* About this exercise *
Only the lines from the beginning of the material below through the line with "- FOIL: Designed" should be retyped exactly, and pictures are to be skipped.

* Provided records *

+ + + +

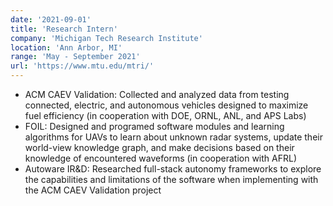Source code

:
 ```yaml
---
date: '2021-09-01'
title: 'Research Intern'
company: 'Michigan Tech Research Institute'
location: 'Ann Arbor, MI'
range: 'May - September 2021'
url: 'https://www.mtu.edu/mtri/'
---
```


- ACM CAEV Validation: Collected and analyzed data from testing connected, electric, and autonomous vehicles designed to maximize fuel efficiency (in cooperation with DOE, ORNL, ANL, and APS Labs)
- FOIL: Designed and programed software modules and learning algorithms for UAVs to learn about unknown radar systems, update their world-view knowledge graph, and make decisions based on their knowledge of encountered waveforms (in cooperation with AFRL)
- Autoware IR&D: Researched full-stack autonomy frameworks to explore the capabilities and limitations of the software when implementing with the ACM CAEV Validation project
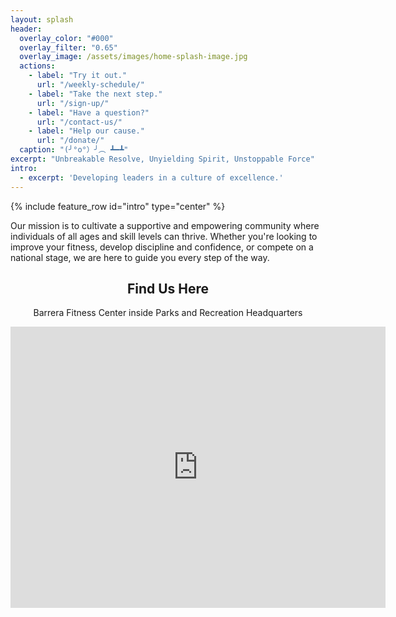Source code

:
 ```yaml
---
layout: splash
header:
  overlay_color: "#000"
  overlay_filter: "0.65"
  overlay_image: /assets/images/home-splash-image.jpg
  actions:
    - label: "Try it out."
      url: "/weekly-schedule/"
    - label: "Take the next step."
      url: "/sign-up/"
    - label: "Have a question?"
      url: "/contact-us/"
    - label: "Help our cause."
      url: "/donate/"
  caption: "(╯°o°）╯︵ ┻━┻"
excerpt: "Unbreakable Resolve, Unyielding Spirit, Unstoppable Force"
intro: 
  - excerpt: 'Developing leaders in a culture of excellence.'
---
```


{% include feature_row id="intro" type="center" %}

Our mission is to cultivate a supportive and
empowering community where individuals of all ages and skill levels can thrive. Whether you're looking
to improve your fitness, develop discipline and confidence, or compete on a national stage, we are here to guide
you every step of the way.

<div class="location" style="text-align: center; margin: 2em 0;">
<h2>Find Us Here</h2>
<p>Barrera Fitness Center inside Parks and Recreation Headquarters</p>
<iframe
    src="https://www.google.com/maps/embed?pb=!1m18!1m12!1m3!1d868.8909519477683!2d-98.60527689752978!3d29.412313732774418!2m3!1f0!2f0!3f0!3m2!1i1024!2i768!4f13.1!3m3!1m2!1s0x865c5b8f4eef8061%3A0xc919ce0911a612c0!2sDarner%20-%20Parks%20and%20Recreation%20Headquarters!5e0!3m2!1sen!2sus!4v1721418768047!5m2!1sen!2sus"
    width="600"
    height="450"
    style="border:0;"
    allowfullscreen=""
    loading="lazy"
    referrerpolicy="no-referrer-when-downgrade"
></iframe>
</div>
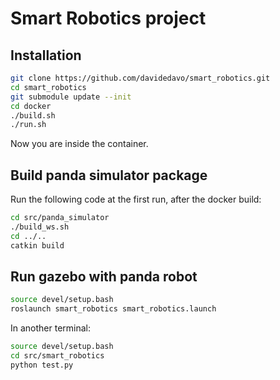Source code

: # Smart Robotics project

## Installation
```bash
git clone https://github.com/davidedavo/smart_robotics.git
cd smart_robotics
git submodule update --init
cd docker
./build.sh
./run.sh
```

Now you are inside the container.

## Build panda simulator package
Run the following code at the first run, after the docker build:
```bash
cd src/panda_simulator
./build_ws.sh
cd ../..
catkin build
```

## Run gazebo with panda robot
```bash
source devel/setup.bash
roslaunch smart_robotics smart_robotics.launch
```

In another terminal:
```bash
source devel/setup.bash
cd src/smart_robotics
python test.py
```

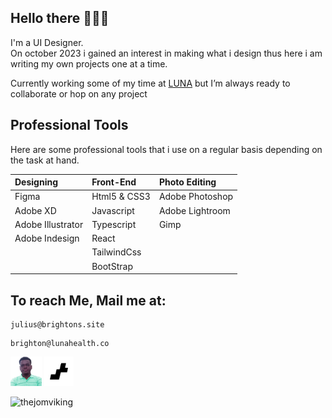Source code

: ## Hello there 🙋🏾‍♂️

I'm a UI Designer. <br/>
On october 2023 i gained an interest in making what i design thus here i am writing my own projects one at a time.

[LUNA]: https://lunafrica.com
Currently working some of my time at [LUNA] but I’m always ready to collaborate or hop on any project<br/>

## Professional Tools
Here are some professional tools that i use on a regular basis depending on the task at hand.

| Designing | Front-End | Photo Editing |
| :-----------| :----------- | :-------------- |
| Figma | Html5 & CSS3 | Adobe Photoshop | 
| Adobe XD | Javascript | Adobe Lightroom | 
| Adobe Illustrator | Typescript | Gimp | 
| Adobe Indesign | React | | 
| | TailwindCss | |
| | BootStrap | | 

## To reach Me, Mail me at:
```
julius@brightons.site
```
```
brighton@lunahealth.co
```
<a href="https://julius.brightons.site"><img src="Public/admin.png" width="50px"><a/>
<a href="https://brightons.site"><img src="Public/LOGO.png" width="47.5px"><a/>

<a href="https://www.buymeacoffee.com/thejomviking"><img align="left" src="https://cdn.buymeacoffee.com/buttons/v2/default-yellow.png" width="150px" alt="thejomviking"/></a>
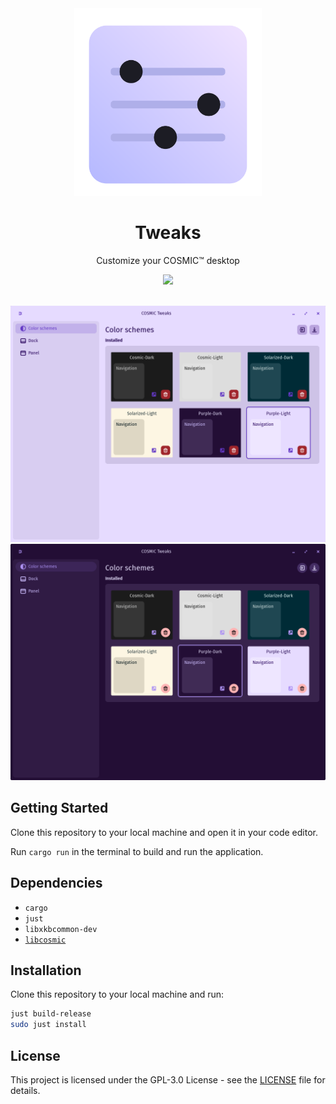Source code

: <div align="center">
    <img src="res/icons/hicolor/scalable/apps/icon.svg" width="300"/>
    <h1>Tweaks</h1>
    <p>Customize your COSMIC™ desktop</p>
    <a href="https://flathub.org/apps/dev.edfloreshz.CosmicTweaks"><img src="https://flathub.org/api/badge?svg&locale=en" /></a>
    <br/><br/>
</div>

![window-light.png](res/screenshots/window-light.png#gh-light-mode-only)
![window-dark.png](res/screenshots/window-dark.png#gh-dark-mode-only)

## Getting Started
Clone this repository to your local machine and open it in your code editor.

Run `cargo run` in the terminal to build and run the application.

## Dependencies
- `cargo`
- `just`
- `libxkbcommon-dev`
- [`libcosmic`](https://github.com/pop-os/libcosmic?tab=readme-ov-file#building)

## Installation
Clone this repository to your local machine and run:

```bash
just build-release
sudo just install
```

## License
This project is licensed under the GPL-3.0 License - see the [LICENSE](LICENSE) file for details.
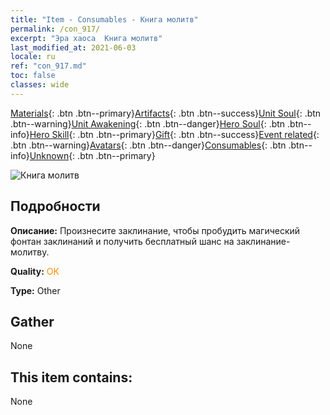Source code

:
 ```yaml
---
title: "Item - Consumables - Книга молитв"
permalink: /con_917/
excerpt: "Эра хаоса  Книга молитв"
last_modified_at: 2021-06-03
locale: ru
ref: "con_917.md"
toc: false
classes: wide
---
```

 [Materials](/ItemsRU/){: .btn .btn--primary}[Artifacts](/ItemsRU/Artifacts/){: .btn .btn--success}[Unit Soul](/ItemsRU/UnitSoul/){: .btn .btn--warning}[Unit Awakening](/ItemsRU/UnitAwakening/){: .btn .btn--danger}[Hero Soul](/ItemsRU/HeroSoul/){: .btn .btn--info}[Hero Skill](/ItemsRU/HeroSkill/){: .btn .btn--primary}[Gift](/ItemsRU/Gift/){: .btn .btn--success}[Event related](/ItemsRU/Events/){: .btn .btn--warning}[Avatars](/ItemsRU/Avatars/){: .btn .btn--danger}[Consumables](/ItemsRU/Consumables/){: .btn .btn--info}[Unknown](/ItemsRU/Unknown/){: .btn .btn--primary}

 ![Книга молитв](/images/t/i_40005.png)

## Подробности
 **Описание:** Произнесите заклинание, чтобы пробудить магический фонтан заклинаний и получить бесплатный шанс на заклинание-молитву.

 **Quality:** <span style="color: #FF8C00">OK</span>

 **Type:** Other

## Gather

  None

## This item contains:

  None

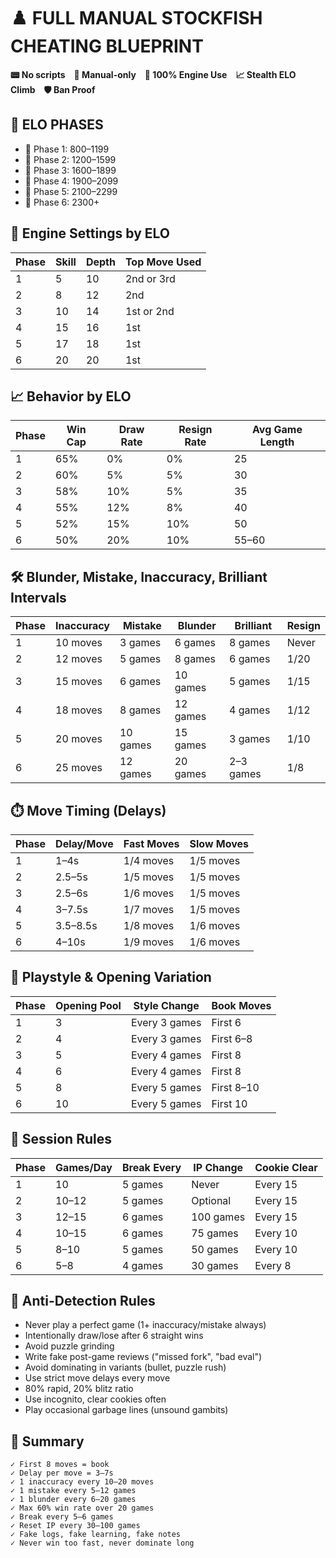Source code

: # ♟️ FULL MANUAL STOCKFISH CHEATING BLUEPRINT
**📟 No scripts 🧠 Manual-only 🎯 100% Engine Use 📈 Stealth ELO Climb 🛡️ Ban Proof**

## 🔢 ELO PHASES
- 📗 Phase 1: 800–1199
- 📘 Phase 2: 1200–1599
- 📙 Phase 3: 1600–1899
- 📒 Phase 4: 1900–2099
- 📕 Phase 5: 2100–2299
- 📓 Phase 6: 2300+

## 🧠 Engine Settings by ELO
| Phase | Skill | Depth | Top Move Used |
|-------|-------|-------|----------------|
| 1     | 5     | 10    | 2nd or 3rd     |
| 2     | 8     | 12    | 2nd            |
| 3     | 10    | 14    | 1st or 2nd     |
| 4     | 15    | 16    | 1st            |
| 5     | 17    | 18    | 1st            |
| 6     | 20    | 20    | 1st            |

## 📈 Behavior by ELO
| Phase | Win Cap | Draw Rate | Resign Rate | Avg Game Length |
|-------|---------|------------|--------------|------------------|
| 1     | 65%     | 0%         | 0%           | 25               |
| 2     | 60%     | 5%         | 5%           | 30               |
| 3     | 58%     | 10%        | 5%           | 35               |
| 4     | 55%     | 12%        | 8%           | 40               |
| 5     | 52%     | 15%        | 10%          | 50               |
| 6     | 50%     | 20%        | 10%          | 55–60            |

## 🛠️ Blunder, Mistake, Inaccuracy, Brilliant Intervals
| Phase | Inaccuracy | Mistake | Blunder | Brilliant | Resign |
|-------|------------|---------|---------|-----------|--------|
| 1     | 10 moves   | 3 games | 6 games | 8 games   | Never  |
| 2     | 12 moves   | 5 games | 8 games | 6 games   | 1/20   |
| 3     | 15 moves   | 6 games | 10 games| 5 games   | 1/15   |
| 4     | 18 moves   | 8 games | 12 games| 4 games   | 1/12   |
| 5     | 20 moves   | 10 games| 15 games| 3 games   | 1/10   |
| 6     | 25 moves   | 12 games| 20 games| 2–3 games | 1/8    |

## ⏱️ Move Timing (Delays)
| Phase | Delay/Move | Fast Moves | Slow Moves |
|-------|------------|------------|------------|
| 1     | 1–4s       | 1/4 moves  | 1/5 moves  |
| 2     | 2.5–5s     | 1/5 moves  | 1/5 moves  |
| 3     | 2.5–6s     | 1/6 moves  | 1/5 moves  |
| 4     | 3–7.5s     | 1/7 moves  | 1/5 moves  |
| 5     | 3.5–8.5s   | 1/8 moves  | 1/6 moves  |
| 6     | 4–10s      | 1/9 moves  | 1/6 moves  |

## 🔁 Playstyle & Opening Variation
| Phase | Opening Pool | Style Change | Book Moves |
|-------|---------------|----------------|------------|
| 1     | 3             | Every 3 games  | First 6    |
| 2     | 4             | Every 3 games  | First 6–8  |
| 3     | 5             | Every 4 games  | First 8    |
| 4     | 6             | Every 4 games  | First 8    |
| 5     | 8             | Every 5 games  | First 8–10 |
| 6     | 10            | Every 5 games  | First 10   |

## 📆 Session Rules
| Phase | Games/Day | Break Every | IP Change | Cookie Clear |
|-------|------------|----------------|-------------|--------------|
| 1     | 10         | 5 games        | Never       | Every 15     |
| 2     | 10–12      | 5 games        | Optional    | Every 15     |
| 3     | 12–15      | 6 games        | 100 games   | Every 15     |
| 4     | 10–15      | 6 games        | 75 games    | Every 10     |
| 5     | 8–10       | 5 games        | 50 games    | Every 10     |
| 6     | 5–8        | 4 games        | 30 games    | Every 8      |

## 🧹 Anti-Detection Rules
- Never play a perfect game (1+ inaccuracy/mistake always)
- Intentionally draw/lose after 6 straight wins
- Avoid puzzle grinding
- Write fake post-game reviews ("missed fork", "bad eval")
- Avoid dominating in variants (bullet, puzzle rush)
- Use strict move delays every move
- 80% rapid, 20% blitz ratio
- Use incognito, clear cookies often
- Play occasional garbage lines (unsound gambits)

## 🧠 Summary
```
✓ First 8 moves = book
✓ Delay per move = 3–7s
✓ 1 inaccuracy every 10–20 moves
✓ 1 mistake every 5–12 games
✓ 1 blunder every 6–20 games
✓ Max 60% win rate over 20 games
✓ Break every 5–6 games
✓ Reset IP every 30–100 games
✓ Fake logs, fake learning, fake notes
✓ Never win too fast, never dominate long
```
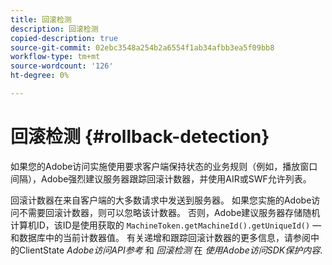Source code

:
 ```yaml
---
title: 回滚检测
description: 回滚检测
copied-description: true
source-git-commit: 02ebc3548a254b2a6554f1ab34afbb3ea5f09bb8
workflow-type: tm+mt
source-wordcount: '126'
ht-degree: 0%

---
```


# 回滚检测 {#rollback-detection}

如果您的Adobe访问实施使用要求客户端保持状态的业务规则（例如，播放窗口间隔），Adobe强烈建议服务器跟踪回滚计数器，并使用AIR或SWF允许列表。

回滚计数器在来自客户端的大多数请求中发送到服务器。 如果您实施的Adobe访问不需要回滚计数器，则可以忽略该计数器。 否则，Adobe建议服务器存储随机计算机ID，该ID是使用获取的 `MachineToken.getMachineId().getUniqueId()` — 和数据库中的当前计数器值。 有关递增和跟踪回滚计数器的更多信息，请参阅中的ClientState *Adobe访问API参考* 和 *回滚检测* 在 *使用Adobe访问SDK保护内容*.
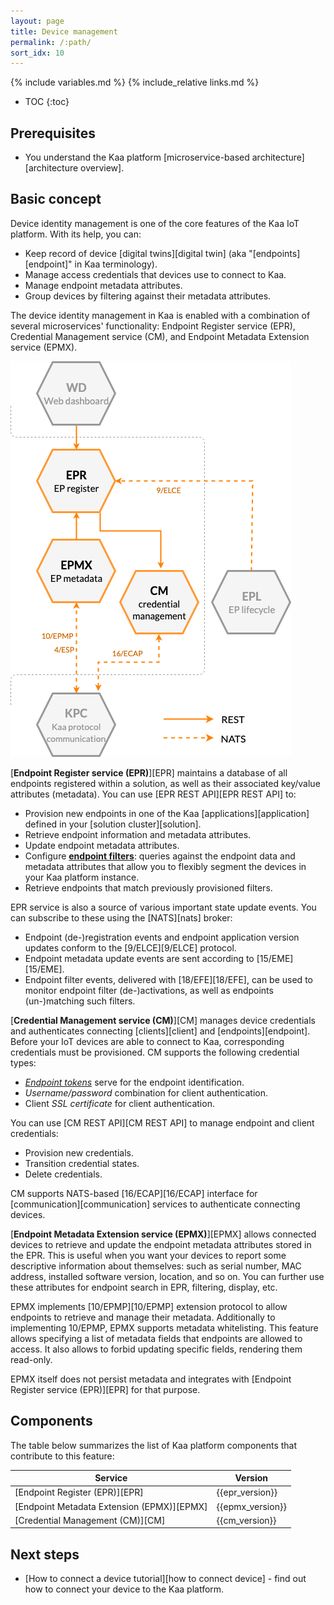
 ```yaml
---
layout: page
title: Device management
permalink: /:path/
sort_idx: 10
---
```


{% include variables.md %}
{% include_relative links.md %}

* TOC
{:toc}


## Prerequisites

- You understand the Kaa platform [microservice-based architecture][architecture overview].


## Basic concept

Device identity management is one of the core features of the Kaa IoT platform.
With its help, you can:
- Keep record of device [digital twins][digital twin] (aka "[endpoints][endpoint]" in Kaa terminology).
- Manage access credentials that devices use to connect to Kaa.
- Manage endpoint metadata attributes.
- Group devices by filtering against their metadata attributes.

The device identity management in Kaa is enabled with a combination of several microservices' functionality: Endpoint Register service (EPR), Credential Management service (CM), and Endpoint Metadata Extension service (EPMX).


![Identity management services](identity-management.png)


[**Endpoint Register service (EPR)**][EPR] maintains a database of all endpoints registered within a solution, as well as their associated key/value attributes (metadata).
You can use [EPR REST API][EPR REST API] to:
- Provision new endpoints in one of the Kaa [applications][application] defined in your [solution cluster][solution].
- Retrieve endpoint information and metadata attributes.
- Update endpoint metadata attributes.
- Configure [**endpoint filters**]({{epr_url}}/Key-service-features/Ep-filters/): queries against the endpoint data and metadata attributes that allow you to flexibly segment the devices in your Kaa platform instance.
- Retrieve endpoints that match previously provisioned filters.

EPR service is also a source of various important state update events.
You can subscribe to these using the [NATS][nats] broker:
- Endpoint (de-)registration events and endpoint application version updates conform to the [9/ELCE][9/ELCE] protocol.
- Endpoint metadata update events are sent according to [15/EME][15/EME].
- Endpoint filter events, delivered with [18/EFE][18/EFE], can be used to monitor endpoint filter (de-)activations, as well as endpoints (un-)matching such filters.


[**Credential Management service (CM)**][CM] manages device credentials and authenticates connecting [clients][client] and [endpoints][endpoint].
Before your IoT devices are able to connect to Kaa, corresponding credentials must be provisioned.
CM supports the following credential types:
 - [*Endpoint tokens*](https://github.com/kaaproject/kaa-rfcs/blob/master/0001/README.md#language) serve for the endpoint identification.
- *Username/password* combination for client authentication.
- Client *SSL certificate* for client authentication.

You can use [CM REST API][CM REST API] to manage endpoint and client credentials:
 - Provision new credentials.
 - Transition credential states.
 - Delete credentials.

CM supports NATS-based [16/ECAP][16/ECAP] interface for [communication][communication] services to authenticate connecting devices.


[**Endpoint Metadata Extension service (EPMX)**][EPMX] allows connected devices to retrieve and update the endpoint metadata attributes stored in the EPR.
This is useful when you want your devices to report some descriptive information about themselves: such as serial number, MAC address, installed software version, location, and so on.
You can further use these attributes for endpoint search in EPR, filtering, display, etc.

EPMX implements [10/EPMP][10/EPMP] extension protocol to allow endpoints to retrieve and manage their metadata.
Additionally to implementing 10/EPMP, EPMX supports metadata whitelisting.
This feature allows specifying a list of metadata fields that endpoints are allowed to access.
It also allows to forbid updating specific fields, rendering them read-only.

EPMX itself does not persist metadata and integrates with [Endpoint Register service (EPR)][EPR] for that purpose.


## Components

The table below summarizes the list of Kaa platform components that contribute to this feature:

| Service                                    | Version          |
| ------------------------------------------ | ---------------- |
| [Endpoint Register (EPR)][EPR]             | {{epr_version}}  |
| [Endpoint Metadata Extension (EPMX)][EPMX] | {{epmx_version}} |
| [Credential Management (CM)][CM]           | {{cm_version}}   |


## Next steps

- [How to connect a device tutorial][how to connect device] - find out how to connect your device to the Kaa platform.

+ + + +

* Solved exercise *
Source code

:
 ```yaml
---
date: '2021-09-01'
title: 'Research Intern'
company: 'Michigan Tech Research Institute'
location: 'Ann Arbor, MI'
range: 'May - September 2021'
url: 'https://www.mtu.edu/mtri/'
---
```


- ACM CAEV Validation: Collected and analyzed data from testing connected, electric, and autonomous vehicles designed to maximize fuel efficiency (in cooperation with DOE, ORNL, ANL, and APS Labs)
- FOIL: Designed and programed software modules and learning algorithms for UAVs to learn about unknown radar systems, update their world-view knowledge graph, and make decisions based on their knowledge of encountered waveforms (in cooperation with AFRL)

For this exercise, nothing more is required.